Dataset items
++++++

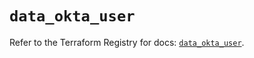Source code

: # `data_okta_user`

Refer to the Terraform Registry for docs: [`data_okta_user`](https://registry.terraform.io/providers/okta/okta/4.13.0/docs/data-sources/user).
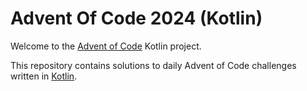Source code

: # Advent Of Code 2024 (Kotlin)

Welcome to the [Advent of Code][aoc] Kotlin project.

This repository contains solutions to daily Advent of Code challenges written in
[Kotlin][kotlin].

[aoc]: https://adventofcode.com
[kotlin]: https://kotlinlang.org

++++++

What goes in the answer is the run of lines from the one holding "[Kotlin][kotlin]." to the end of the entries, reproduced exactly and with nothing else.

[Kotlin][kotlin].

[aoc]: https://adventofcode.com
[kotlin]: https://kotlinlang.org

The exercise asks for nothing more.